### Recorded data
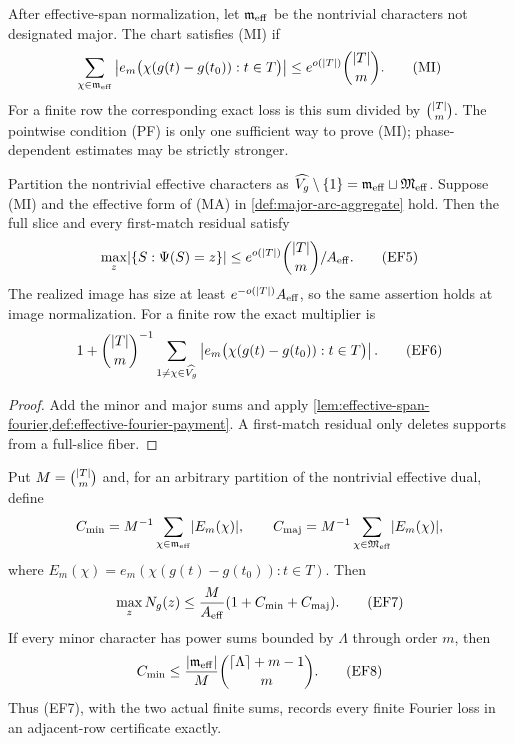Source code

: \documentclass[11pt,a4paper]{amsart}
\numberwithin{equation}{section}
\theoremstyle{remark}
\newcommand{\ceil}[1]{\left\lceil #1\right\rceil}\newcommand{\defeq}{\coloneqq}
\begin{document}
\begin{definition}
\label{def:aggregate-minor-payment}
After effective-span normalization, let \(\mathfrak m_{\rm eff}\) be the
nontrivial characters not designated major.  The chart satisfies
\textup{(MI)} if
\[
 \sum_{\chi\in\mathfrak m_{\rm eff}}
 \left|e_m\bigl(\chi(g(t)-g(t_0)):t\in T\bigr)\right|
 \le e^{o(\abs T)}\binom{\abs T}m.                 \tag{MI}
\]
For a finite row the corresponding exact loss is this sum divided by
\(\binom{\abs T}m\).  The pointwise condition \textup{(PF)} is only one
sufficient way to prove \textup{(MI)}; phase-dependent estimates may be
strictly stronger.
\end{definition}

\begin{proposition}
\label{prop:effective-mi-ma-flatness}
Partition the nontrivial effective characters as
\(\widehat{V_g}\setminus\{1\}
=\mathfrak m_{\rm eff}\sqcup\mathfrak M_{\rm eff}\).  Suppose
\textup{(MI)} and the effective form of \textup{(MA)} in
\cref{def:major-arc-aggregate} hold.
Then the full slice and every first-match residual satisfy
\[
 \max_z\abs{\{S:\Psi(S)=z\}}
 \le e^{o(\abs T)}\binom{\abs T}m/A_{\rm eff}.     \tag{EF5}
\]
The realized image has size at least
\(e^{-o(\abs T)}A_{\rm eff}\), so the same assertion holds at image
normalization.  For a finite row the exact multiplier is
\[
 1+\binom{\abs T}m^{-1}
 \sum_{1\ne\chi\in\widehat{V_g}}
 \left|e_m\bigl(\chi(g(t)-g(t_0)):t\in T\bigr)\right|.
 \tag{EF6}
\]
\end{proposition}

\begin{proof}
Add the minor and major sums and apply
\cref{lem:effective-span-fourier,def:effective-fourier-payment}.  A
first-match residual only deletes supports from a full-slice fiber.
\end{proof}

\begin{corollary}
\label{cor:exact-finite-fourier-constants}
Put \(M=\binom{\abs T}m\) and, for an arbitrary partition of the
nontrivial effective dual, define
\[
 C_{\rm min}=M^{-1}\sum_{\chi\in\mathfrak m_{\rm eff}}\abs{E_m(\chi)},
 \qquad
 C_{\rm maj}=M^{-1}\sum_{\chi\in\mathfrak M_{\rm eff}}\abs{E_m(\chi)},
\]
where
\(E_m(\chi)=e_m(\chi(g(t)-g(t_0)):t\in T)\).  Then
\[
              \max_zN_g(z)\le
              \frac{M}{A_{\rm eff}}
              (1+C_{\rm min}+C_{\rm maj}).          \tag{EF7}
\]
If every minor character has power sums bounded by \(\Lambda\) through
order \(m\), then
\[
 C_{\rm min}\le
 \frac{\abs{\mathfrak m_{\rm eff}}}{M}
 \binom{\ceil\Lambda+m-1}{m}.                      \tag{EF8}
\]
Thus \textup{(EF7)}, with the two actual finite sums, records every finite
Fourier loss in an adjacent-row certificate exactly.
\end{corollary}
\end{document}
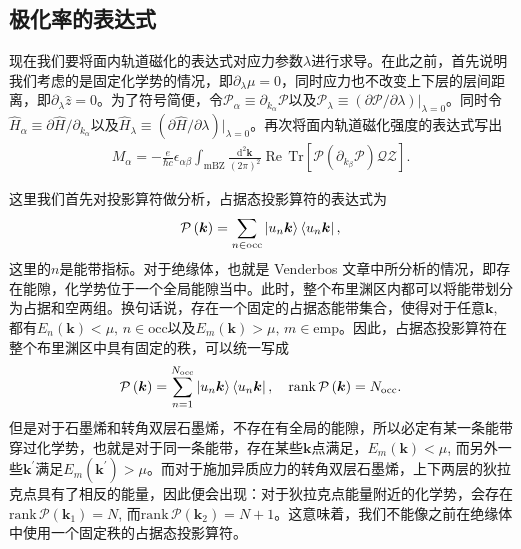 \documentclass[10pt, oneside]{article}
\begin{document}
\subsection{极化率的表达式}
现在我们要将面内轨道磁化的表达式对应力参数\(\lambda\)进行求导。在此之前，首先说明我们考虑的是固定化学势的情况，即\(\partial_{\lambda} \mu = 0\)，同时应力也不改变上下层的层间距离，即\(\partial_{\lambda} \hat{z} = 0\)。为了符号简便，令\(\mathcal{P}_{\alpha} \equiv \partial_{k_{\alpha}} \mathcal{P }\)以及\(\mathcal{P}_{\lambda} \equiv \left(\partial \mathcal{P} / \partial \lambda \right)|_{\lambda = 0}\)。同时令\(\hat{H}_{\alpha} \equiv \partial \hat{H} / \partial_{k_{\alpha}}\)以及\(\hat{H}_{\lambda} \equiv \left(\partial \hat{H} / \partial \lambda\right)|_{\lambda = 0} \)。再次将面内轨道磁化强度的表达式写出
\begin{align}
		\boxed{
		M_{\alpha} = -\frac{e }{\hbar c } \epsilon_{\alpha \beta} \int_{\mathrm{mBZ }} \frac{\mathrm{d}^{2} \bm{k}}{\left(2 \pi\right)^2} \operatorname{Re} \, \mathrm{Tr} \left[\mathcal{P} \left(\partial_{k_{\beta}} \mathcal{P} \right) \mathcal{Q} \mathcal{Z}\right].
	}
\end{align}

这里我们首先对投影算符做分析，占据态投影算符的表达式为
\begin{align*}
	\mathcal{P} \left(\bm{k}\right) = \sum_{n \in \mathrm{occ}} \ket{u_{n } \bm{k}} \bra{u_{n} \bm{k}},
\end{align*}
这里的\(n\)是能带指标。对于绝缘体，也就是 Venderbos 文章中所分析的情况，即存在能隙，化学势位于一个全局能隙当中。此时，整个布里渊区内都可以将能带划分为占据和空两组。换句话说，存在一个固定的占据态能带集合，使得对于任意\(\bm{k }\), 都有\(E_{n } \left(\bm{k }\right) < \mu, \, n \in \mathrm{occ}\)以及\(E_{m } \left(\bm{k }\right) > \mu, \, m \in \mathrm{emp}\)。因此，占据态投影算符在整个布里渊区中具有固定的秩，可以统一写成
\begin{align*}
	\mathcal{P} \left(\bm{k}\right) = \sum_{n = 1}^{N_{\mathrm{occ}}}  \ket{u_{n } \bm{k}} \bra{u_{n} \bm{k}}, \quad \mathrm{rank} \, \mathcal{P} \left(\bm{k}\right) = N_{\mathrm{occ}}.
\end{align*}
但是对于石墨烯和转角双层石墨烯，不存在有全局的能隙，所以必定有某一条能带穿过化学势，也就是对于同一条能带，存在某些\(\bm{k }\)点满足，\(E_{m } \left(\bm{k }\right) < \mu\), 而另外一些\(\bm{k}^{\prime}\)满足\(E_{m} \left(\bm{k}^{\prime}\right)> \mu\)。而对于施加异质应力的转角双层石墨烯，上下两层的狄拉克点具有了相反的能量，因此便会出现：对于狄拉克点能量附近的化学势，会存在\(\mathrm{rank} \, \mathcal{P} \left(\bm{k}_{1}\right) = N\), 而\(\mathrm{rank} \, \mathcal{P} \left(\bm{k}_{2}\right) = N + 1\)。这意味着，我们不能像之前在绝缘体中使用一个固定秩的占据态投影算符。
\end{document}
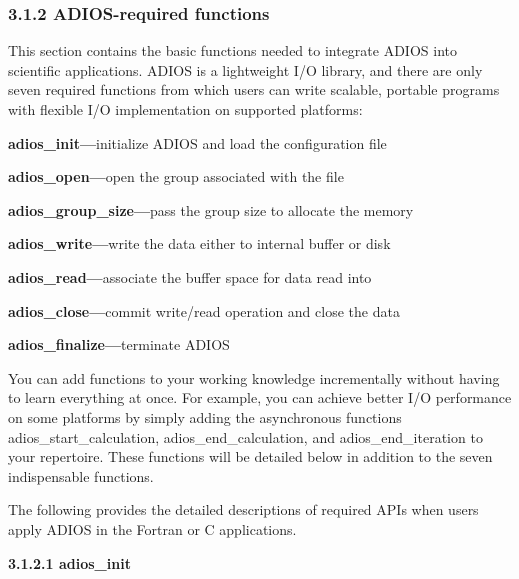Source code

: \vspace{10pt}
\subsubsection*{{\large \textbf{3.1.2 ADIOS-required functions}}}

\vspace{10pt}
This section contains the basic functions needed to integrate ADIOS into scientific 
applications. ADIOS is a lightweight I/O library, and there are only seven required 
functions from which users can write scalable, portable programs with flexible 
I/O implementation on supported platforms:

\vspace{10pt}
\textbf{adios\_init---}initialize ADIOS and load the configuration file

\vspace{10pt}
\textbf{adios\_open---}open the group associated with the file

\vspace{10pt}
\textbf{adios\_group\_size---}pass the group size to allocate the memory

\vspace{10pt}
\textbf{adios\_write---}write the data either to internal buffer or disk

\vspace{10pt}
\textbf{adios\_read---}associate the buffer space for data read into

\vspace{10pt}
\textbf{adios\_close---}commit write/read operation and close the data

\vspace{10pt}
\textbf{adios\_finalize---}terminate ADIOS

\vspace{22pt}
You can add functions to your working knowledge incrementally without having to 
learn everything at once. For example, you can achieve better I/O performance on 
some platforms by simply adding the asynchronous functions adios\_start\_calculation, 
adios\_end\_calculation, and adios\_end\_iteration to your repertoire. These functions 
will be detailed below in addition to the seven indispensable functions.

\vspace{22pt}
The following provides the detailed descriptions of required APIs when users apply 
ADIOS in the Fortran or C applications.

\vspace{10pt}
\textbf{3.1.2.1 adios\_init}


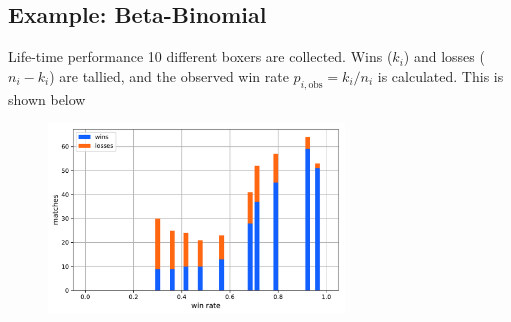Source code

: \subsection{Example: Beta-Binomial}
Life-time performance 10 different boxers are collected. Wins ($k_i$) and losses ($n_i - k_i$) are tallied, and the observed win rate $p_{i,\text{obs}} = k_i / n_i$ is calculated. This is shown below
\begin{figure}[h]
\centering
	\includegraphics[width=0.7\textwidth]{./figs/04-betabinom-data.pdf}
\end{figure}

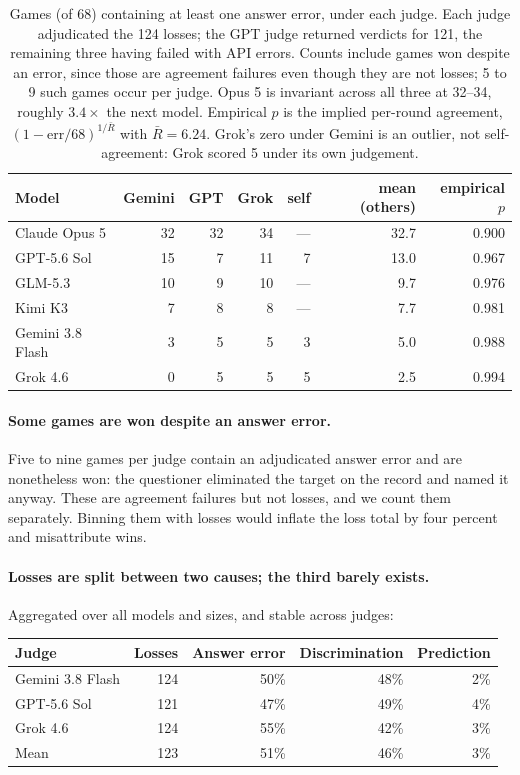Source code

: \documentclass[11pt]{article}
\begin{document}
\begin{table}[h]
\centering\small
\begin{tabular}{lrrrrrr}
\toprule
Model & Gemini & GPT & Grok & self & mean (others) & empirical $p$ \\
\midrule
Claude Opus 5    & 32 & 32 & 34 & --- & 32.7 & 0.900 \\
GPT-5.6 Sol      & 15 &  7 & 11 &  7  & 13.0 & 0.967 \\
GLM-5.3          & 10 &  9 & 10 & --- &  9.7 & 0.976 \\
Kimi K3          &  7 &  8 &  8 & --- &  7.7 & 0.981 \\
Gemini 3.8 Flash &  3 &  5 &  5 &  3  &  5.0 & 0.988 \\
Grok 4.6         &  0 &  5 &  5 &  5  &  2.5 & 0.994 \\
\bottomrule
\end{tabular}
\caption{Games (of 68) containing at least one answer error, under each judge.
Each judge adjudicated the 124 losses; the GPT judge returned verdicts for 121,
the remaining three having failed with API errors.
Counts include games won despite an error, since those are agreement failures
even though they are not losses; 5 to 9 such games occur per judge. Opus 5 is
invariant across all three at 32--34, roughly $3.4\times$ the next model.
Empirical $p$ is the implied per-round agreement,
$(1-\text{err}/68)^{1/\bar{R}}$ with $\bar{R}=6.24$. Grok's zero under Gemini is
an outlier, not self-agreement: Grok scored 5 under its own judgement.}
\end{table}

\paragraph{Some games are won despite an answer error.} Five to nine games per
judge contain an adjudicated answer error and are nonetheless won: the
questioner eliminated the target on the record and named it anyway. These are
agreement failures but not losses, and we count them separately. Binning them
with losses would inflate the
loss total by four percent and misattribute wins.

\paragraph{Losses are split between two causes; the third barely exists.}
Aggregated over all models and sizes, and stable across judges:

\begin{center}\small
\begin{tabular}{lrrrr}
\toprule
Judge & Losses & Answer error & Discrimination & Prediction \\
\midrule
Gemini 3.8 Flash & 124 & 50\% & 48\% & 2\% \\
GPT-5.6 Sol      & 121 & 47\% & 49\% & 4\% \\
Grok 4.6         & 124 & 55\% & 42\% & 3\% \\
\midrule
Mean             & 123 & 51\% & 46\% & 3\% \\
\bottomrule
\end{tabular}
\end{center}
\end{document}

### Work instruction
Could you set down, exactly as written, every line from the start of the records above through the line containing "After effective-span normalization, let", leaving the pictures out?

### Answer to this exercise
Source code

: \documentclass[11pt,a4paper]{amsart}
\numberwithin{equation}{section}
\theoremstyle{remark}
\newcommand{\ceil}[1]{\left\lceil #1\right\rceil}\newcommand{\defeq}{\coloneqq}
\begin{document}
\begin{definition}
\label{def:aggregate-minor-payment}
After effective-span normalization, let \(\mathfrak m_{\rm eff}\) be the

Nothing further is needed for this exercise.